I am a banking and finance specialist at the economic consultancy Global Macro Advisors. Previously, I worked at Deutsche Bank, Bain, the Corporate Executive Board and Yahoo. I have a BA in Economics from Dartmouth College and an MBA in Finance from Columbia University. As to ideology, I would call myself a libertarian realist - believer in the primacy of markets over a statist approach. However, I am no ideologue who believes that markets can solve all problems. Having lived in a lot of different places, I tend to take a global approach to economics and politics. I started my career as a diplomat in the foreign service and speak German, Dutch, Swedish, Spanish and French as well as English and can read a number of other European languages. I enjoy a good debate on these issues and I hope you enjoy my blogs. Please do sign up for the Email and RSS feeds on my blog pages. Cheers. Edward


  1. don

    Excellent, concise and well thought out.

    A couple of thoughts:

    Your presentation of government intervention does not highlight the extent to which that intervention has benefited financial institutions by way of taxpayer subsidies. This has lead to bigger banks that consequently today are larger (consolidation), and in which the description ‘too big to fail’ is even more applicable.

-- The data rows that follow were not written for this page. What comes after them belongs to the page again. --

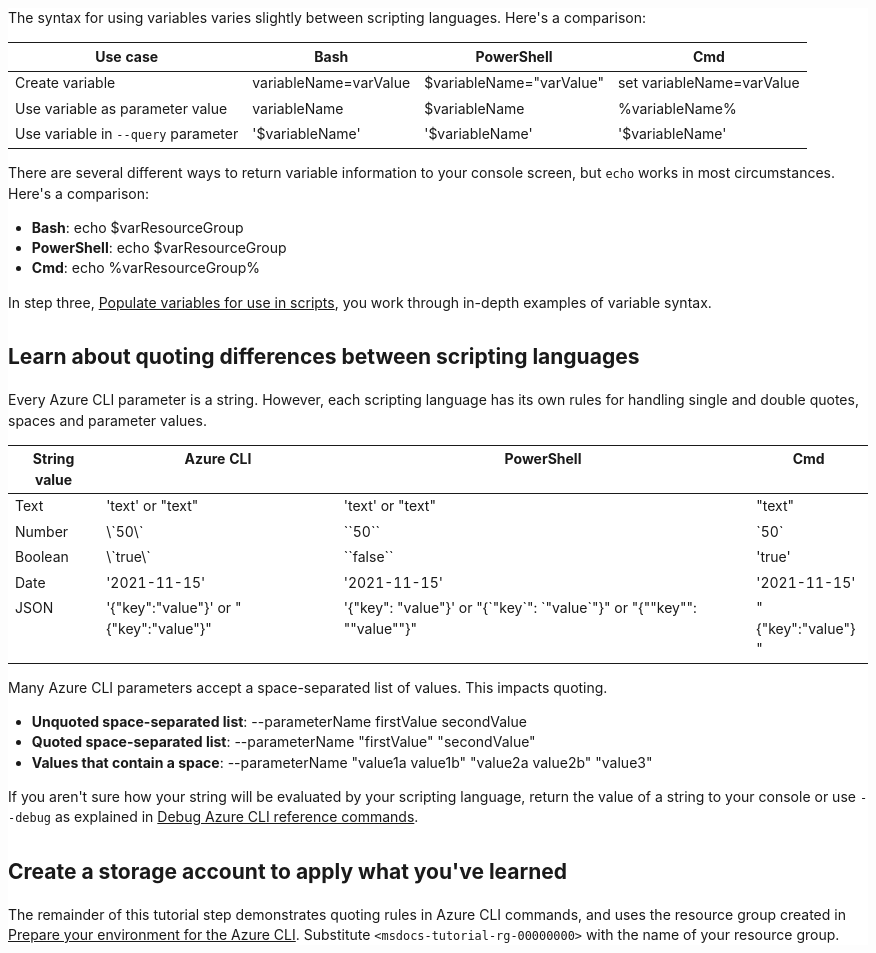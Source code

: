 The syntax for using variables varies slightly between scripting languages. Here's a comparison:

|Use case|Bash|PowerShell|Cmd
|-|-|-|-|
|Create variable | variableName=varValue | $variableName="varValue" | set variableName=varValue
|Use variable as parameter value |variableName|$variableName|%variableName%
|Use variable in `--query` parameter|'$variableName'|'$variableName'|'$variableName'

There are several different ways to return variable information to your console screen, but `echo` works in most circumstances. Here's a comparison:

* **Bash**: echo $varResourceGroup
* **PowerShell**: echo $varResourceGroup
* **Cmd**: echo %varResourceGroup%

In step three, [Populate variables for use in scripts](./get-started-tutorial-3-use-variables.md), you work through in-depth examples of variable syntax.

## Learn about quoting differences between scripting languages

Every Azure CLI parameter is a string. However, each scripting language has its own rules for handling single and double quotes, spaces and parameter values.

|String value|Azure CLI|PowerShell|Cmd
|-|-|-|-|
|Text|'text' or "text"|'text' or "text"|"text" |
|Number|\\\`50\\\` | \`\`50\`\` | \`50\` |
|Boolean|\\\`true\\\` | \`\`false\`\` | \'true\' |
|Date|'2021-11-15'|'2021-11-15'|'2021-11-15' |
|JSON|'{"key":"value"}' or "{\"key\":\"value\"}" |'{\"key\": \"value\"}' or "{\`"key\`": \`"value\`"}" or "{\""key\"": \""value\""}" |"{\"key\":\"value\"}" |

Many Azure CLI parameters accept a space-separated list of values. This impacts quoting.

* **Unquoted space-separated list**: --parameterName firstValue secondValue
* **Quoted space-separated list**: --parameterName "firstValue" "secondValue"
* **Values that contain a space**: --parameterName "value1a value1b" "value2a value2b" "value3"

If you aren't sure how your string will be evaluated by your scripting language, return the value of a string to your console or use `--debug` as explained in [Debug Azure CLI reference commands](#debug-azure-cli-reference-commands).

## Create a storage account to apply what you've learned

The remainder of this tutorial step demonstrates quoting rules in Azure CLI commands, and uses the resource group created in [Prepare your environment for the Azure CLI](./get-started-tutorial-1-prepare-environment.md). Substitute `<msdocs-tutorial-rg-00000000>` with the name of your resource group.
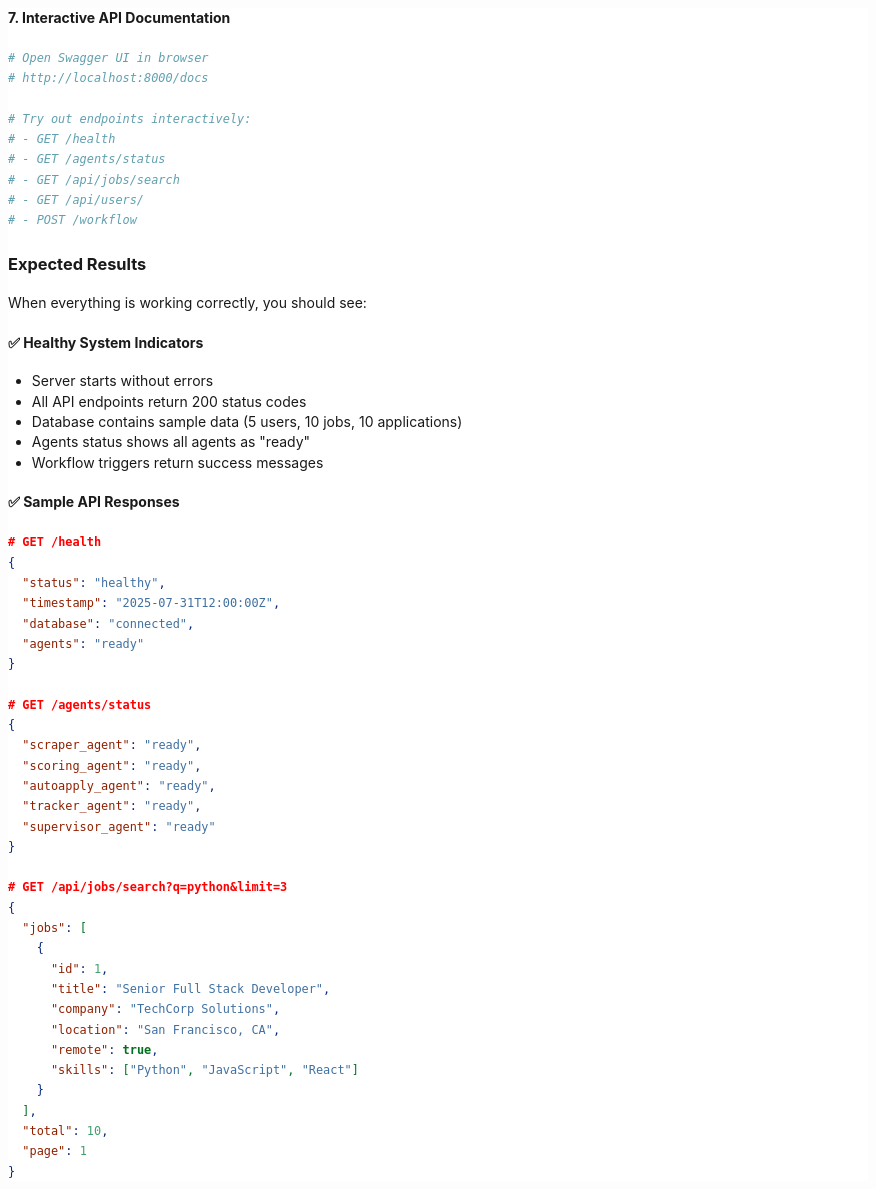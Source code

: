 #### 7. Interactive API Documentation
```bash
# Open Swagger UI in browser
# http://localhost:8000/docs

# Try out endpoints interactively:
# - GET /health
# - GET /agents/status  
# - GET /api/jobs/search
# - GET /api/users/
# - POST /workflow
```

### Expected Results

When everything is working correctly, you should see:

#### ✅ Healthy System Indicators
- Server starts without errors
- All API endpoints return 200 status codes
- Database contains sample data (5 users, 10 jobs, 10 applications)
- Agents status shows all agents as "ready"
- Workflow triggers return success messages

#### ✅ Sample API Responses
```json
# GET /health
{
  "status": "healthy",
  "timestamp": "2025-07-31T12:00:00Z",
  "database": "connected",
  "agents": "ready"
}

# GET /agents/status
{
  "scraper_agent": "ready",
  "scoring_agent": "ready", 
  "autoapply_agent": "ready",
  "tracker_agent": "ready",
  "supervisor_agent": "ready"
}

# GET /api/jobs/search?q=python&limit=3
{
  "jobs": [
    {
      "id": 1,
      "title": "Senior Full Stack Developer",
      "company": "TechCorp Solutions",
      "location": "San Francisco, CA",
      "remote": true,
      "skills": ["Python", "JavaScript", "React"]
    }
  ],
  "total": 10,
  "page": 1
}
```
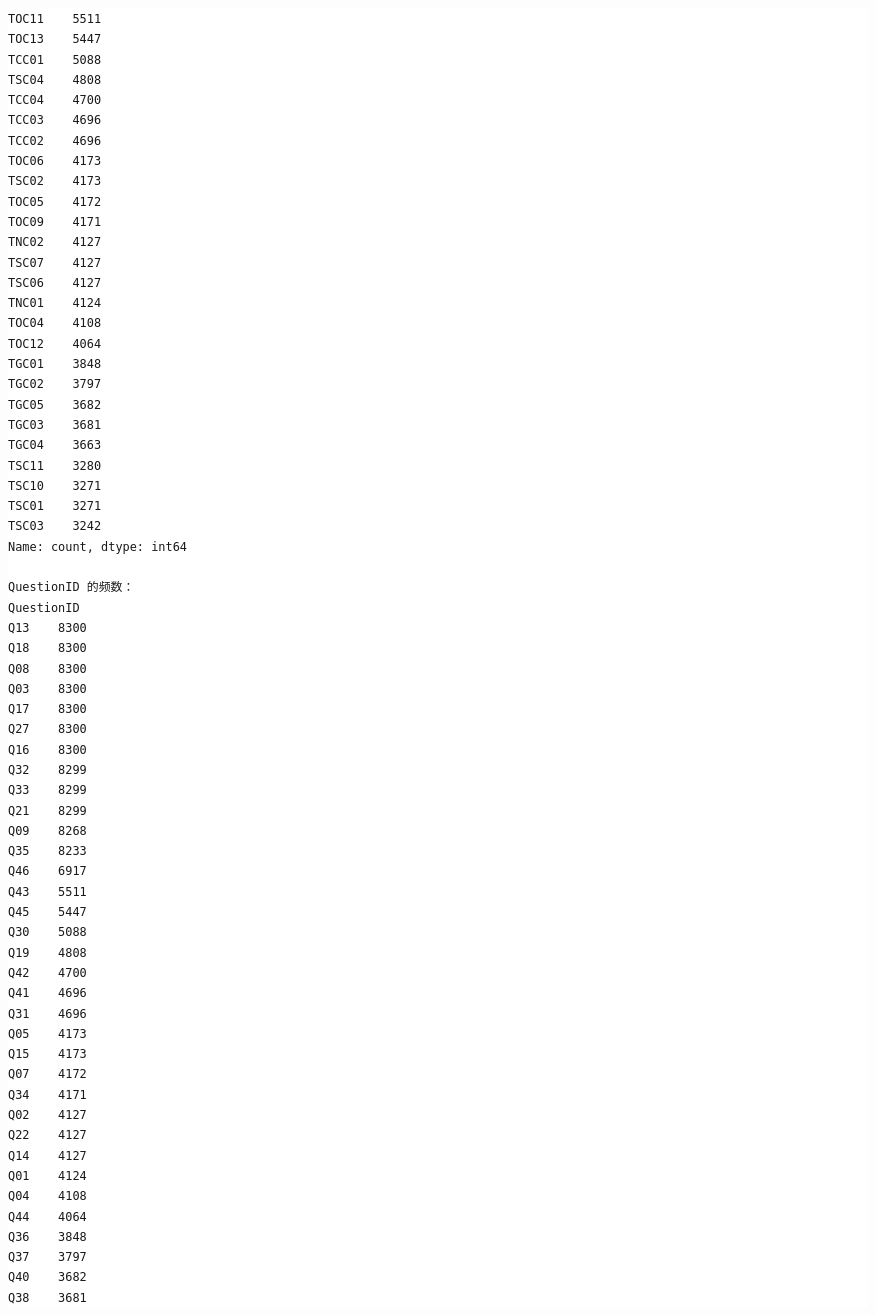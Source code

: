     TOC11    5511
    TOC13    5447
    TCC01    5088
    TSC04    4808
    TCC04    4700
    TCC03    4696
    TCC02    4696
    TOC06    4173
    TSC02    4173
    TOC05    4172
    TOC09    4171
    TNC02    4127
    TSC07    4127
    TSC06    4127
    TNC01    4124
    TOC04    4108
    TOC12    4064
    TGC01    3848
    TGC02    3797
    TGC05    3682
    TGC03    3681
    TGC04    3663
    TSC11    3280
    TSC10    3271
    TSC01    3271
    TSC03    3242
    Name: count, dtype: int64 
    
    QuestionID 的频数：
    QuestionID
    Q13    8300
    Q18    8300
    Q08    8300
    Q03    8300
    Q17    8300
    Q27    8300
    Q16    8300
    Q32    8299
    Q33    8299
    Q21    8299
    Q09    8268
    Q35    8233
    Q46    6917
    Q43    5511
    Q45    5447
    Q30    5088
    Q19    4808
    Q42    4700
    Q41    4696
    Q31    4696
    Q05    4173
    Q15    4173
    Q07    4172
    Q34    4171
    Q02    4127
    Q22    4127
    Q14    4127
    Q01    4124
    Q04    4108
    Q44    4064
    Q36    3848
    Q37    3797
    Q40    3682
    Q38    3681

    Related to this, Fed actions have resulted in generating liquidity which finds a home in financial assets, as opposed to production, jobs, income, etc. Thus, the central bank is supporting renewed financialization of the economy, which will require greater reliance in the future on debt creation as a substitute for increasing incomes (an increase which implies – without going in to it here – a re-alignment of said income to close the immense gap between rich and poor). This re-creates the very internal contradictions that you are addressing.

    These two factors combined are generating resentment and anger in an increasingly larger number of US citizens who demand action by the government to help citizens, not bankers, speculators, etc. (admittedly I am being very simplistic here, but only to make my point in as brief a manner as possible). This anger leads directly into anti-deficit spending which is perceived as reckless and benefiting the well to do, contributing to the very dilemma that you address.

    Furthermore, these two factors reflect an attempt to smooth things over long enough so that the economy can get back to running again in a manner largely resembling that of the recent past, rather than structural changes that must occur and are of a global nature. You seem to recognize this, but then fail to address it.

    Last, your analysis, while consistently insightful, fails in this case to address the issue in a global context. Consequently, the analysis has limitation due to the emphasis on US domestic considerations.

    1. Edward Harrison Post author

      Don, your right, the focus is very much on the U.S. and that is a limitation of the analysis. Equally important would be China, Japan and the Eurozone – especially in regards to a discussion about currencies, protectionism and trade.

      And, I haven’t talked a lot about the wealth transfer that was the financial bailouts – mentioning the financialization of America/the UK and Ireland only in passing. But that is the limitation of the blog format. This post was very, very long as it was. I may have a post on this coming up as I was making similar noises to you Don on Canadian TV this past Tuesday.

      Thanks for the feedback.

  2. Denise

    Yes, I agree with Don, this was an excellent post! I really like how you put all these thoughts together. It made the situation much easier to follow than reading the separate postings as I have been. Actually, pretty devastating.

    I also note Don’s comments regarding the resentment and anger that is bubbling under the surface. One more big drop, and I can see that exploding.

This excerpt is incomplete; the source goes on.